Hannah Free lacks the epic cinematography, the conceptual grandeur, the succinct directorial flourishes that allow Brokeback Mountain to blow minds and win awards. But the story it tells is every bit as good, if not better. The people and circumstances and dialogue it portrays are every bit as real, every bit as illuminatingly genuine. And this movie had me bawling as much as any movie I've ever seen.
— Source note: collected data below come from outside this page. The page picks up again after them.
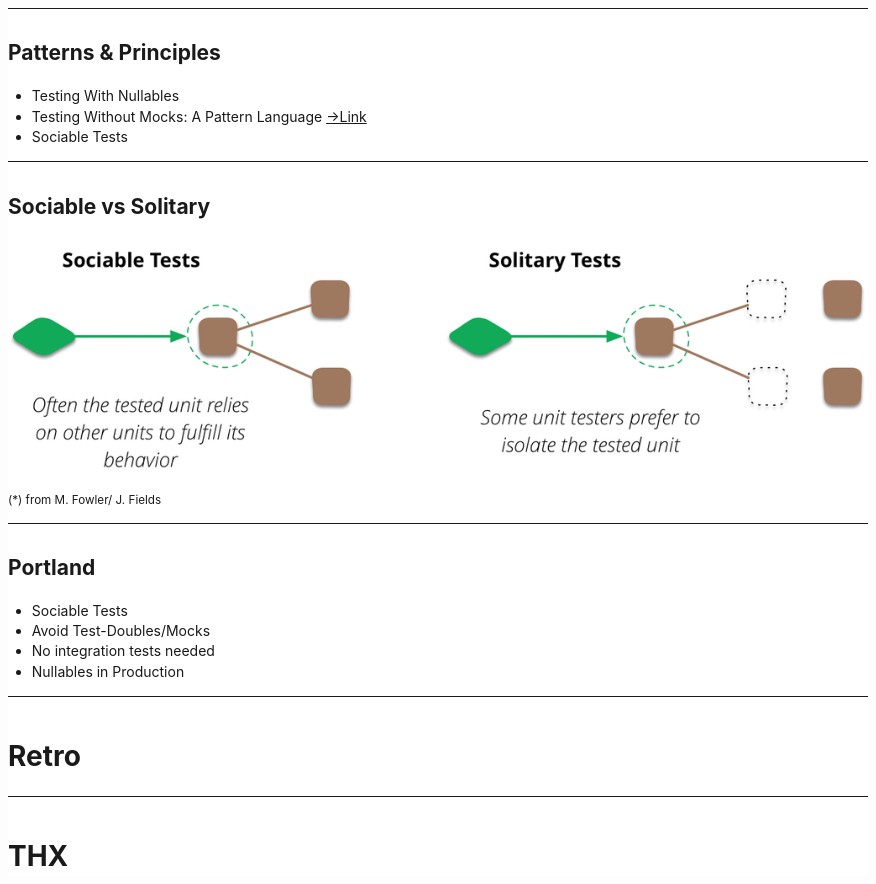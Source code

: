 ----



## Patterns & Principles

- Testing With Nullables
- Testing Without Mocks: A Pattern Language
[&rightarrow;Link](https://www.jamesshore.com/v2/projects/nullables/testing-without-mocks)
- Sociable Tests

----

## Sociable vs Solitary

<img src="images/isolate.png">
<sub>(*) from M. Fowler/ J. Fields</sub>


----



## Portland

- Sociable Tests
- Avoid Test-Doubles/Mocks
- No integration tests needed 
- Nullables in Production 



---
 
# Retro

---

# THX

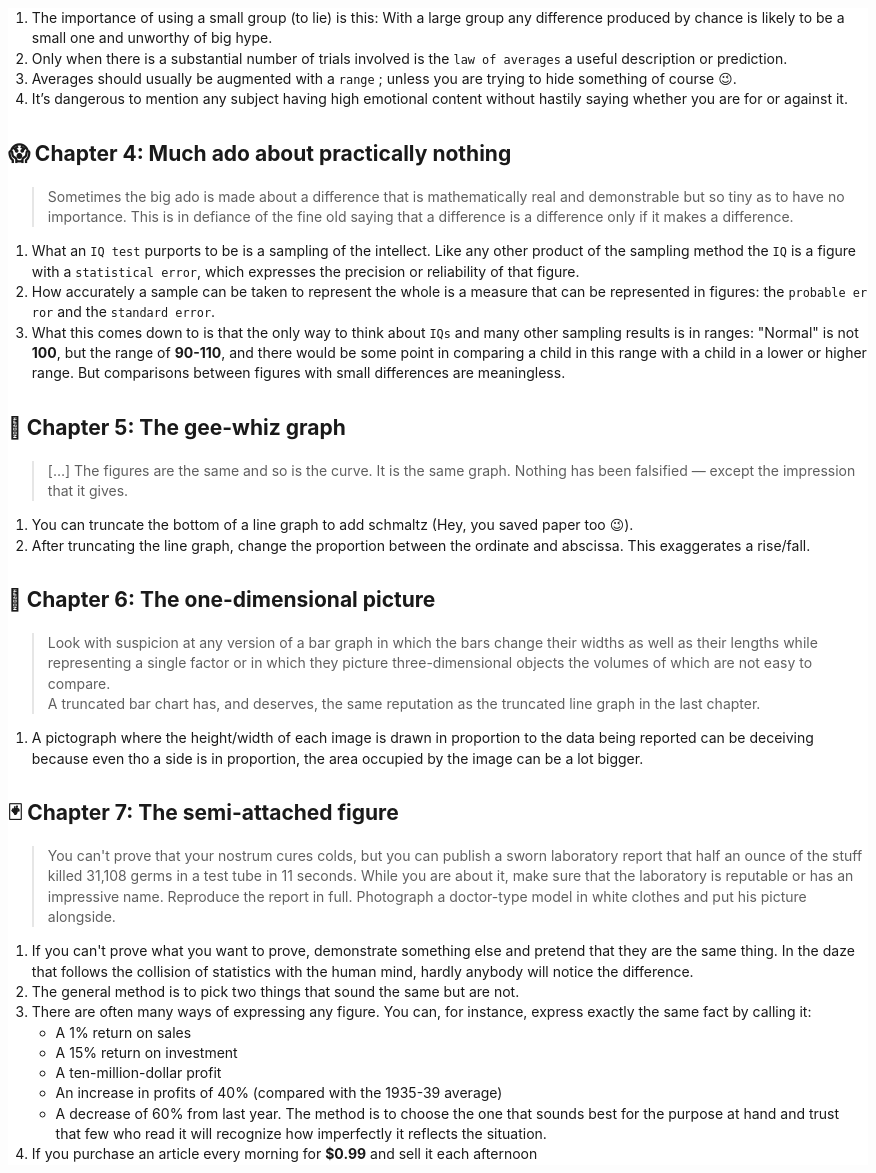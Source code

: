 1. The importance of using a small group (to lie) is this: With a large group any difference produced by chance is likely to be a small one and unworthy of big hype. 
2. Only when there is a substantial number of trials involved is the `law of averages` a useful description or prediction.
3. Averages should usually be augmented with a `range` ; unless you are trying to hide something of course 😉.
4. It’s dangerous to mention any subject having high emotional content without hastily saying whether you are for or against it.

## 😱 Chapter 4: Much ado about practically nothing
> Sometimes the big ado is made about a difference that is mathematically real and demonstrable but so tiny as to have no importance. This is in defiance of the fine old saying that a difference is a difference only if it makes a difference.  

1. What an `IQ test` purports to be is a sampling of the intellect. Like any other product of the sampling method the `IQ` is a figure with a `statistical error`, which expresses the precision or reliability of that figure.
2. How accurately a sample can be taken to represent the whole is a measure that can be represented in figures: the `probable error` and the `standard error`.
3. What this comes down to is that the only way to think about `IQs` and many other sampling results is in ranges: "Normal" is not **100**, but the range of **90-110**, and there would be some point in comparing a child in this range with a child in a lower or higher range. But comparisons between figures with small differences are meaningless.

## 🙈 Chapter 5: The gee-whiz graph
> […] The figures are the same and so is the curve. It is the same graph. Nothing has been falsified — except the impression that it gives.  

1. You can truncate the bottom of a line graph to add schmaltz (Hey, you saved paper too 😉).
2. After truncating the line graph, change the proportion between the ordinate and abscissa. This exaggerates a rise/fall.

## 🫣 Chapter 6: The one-dimensional picture
> Look with suspicion at any version of a bar graph in which the bars change their widths as well as their lengths while representing a single factor or in which they picture three-dimensional objects the volumes of which are not easy to compare.  
> A truncated bar chart has, and deserves, the same reputation as the truncated line graph in the last chapter.  

1. A pictograph where the height/width of each image is drawn in proportion to the data being reported can be deceiving because even tho a side is in proportion, the area occupied by the image can be a lot bigger.

## 🃏 Chapter 7: The semi-attached figure
> You can't prove that your nostrum cures colds, but you can publish a sworn laboratory report that half an ounce of the stuff killed 31,108 germs in a test tube in 11 seconds. While you are about it, make sure that the laboratory is reputable or has an impressive name. Reproduce the report in full. Photograph a doctor-type model in white clothes and put his picture alongside.  

1. If you can't prove what you want to prove, demonstrate something else and pretend that they are the same thing. In the daze that follows the collision of statistics with the human mind, hardly anybody will notice the difference.
2. The general method is to pick two things that sound the same but are not.
3. There are often many ways of expressing any figure. You can, for instance, express exactly the same fact by calling it:
    * A 1% return on sales
    * A 15% return on investment
    * A ten-million-dollar profit
    * An increase in profits of 40% (compared with the 1935-39 average)
    * A decrease of 60% from last year.
The method is to choose the one that sounds best for the purpose at hand and trust that few who read it will recognize how imperfectly it reflects the situation.
4. If you purchase an article every morning for **$0.99** and sell it each afternoon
That's certainly not to disparage Brokeback, one of my all-time favorite films. Brokeback Mountain plays with gender mores to lusciously paint an essential and enlightening point about the nature of love. Hannah Free never pushes the envelope, never strikes a chord intended to ring out in the annals of time. But the points it makes are subversive in their own way, and essential as well. It tells us that the Well of Loneliness is not the only end for one who "dares" to love one who is of their same gender. It tells that miracle love knows no gender bounds, and it tells us that love can transverse decades. The portrait it paints of elderly life is as shockingly unglamorous as Brokeback Mountain's tragic arc is shockingly glamorous (in cinematographic terms), and both visions have truth to them.
Admittedly. the soundtrack is generic. Like, I think they borrowed it from The Weather Channel. But in a way I don't mind, because the stark simplicity of the soundtrack sort of forces you to focus on the story. Lacking the powerful force of contemporary music makes the story seem a little more sincere. Despite the incredible melancholy of some of the content, it never feels contrived or maudlin because they're not using the typical tricks employed by the Oscar crowd.
What Hannah Free is, is pure unadulterated romance. It's the Annie On My Mind of films. Even though this and Annie have nothing remotely in common story-wise, they both hit the mark of perfect love. If you're looking for something accusatory, biting, tumultuous, this may not be the film for you. But if you're one who believes real love still exists, one who believes love is as pure and wide and unbreakable as a mountain, Hannah Free will resonate as deeply with you as it has with me.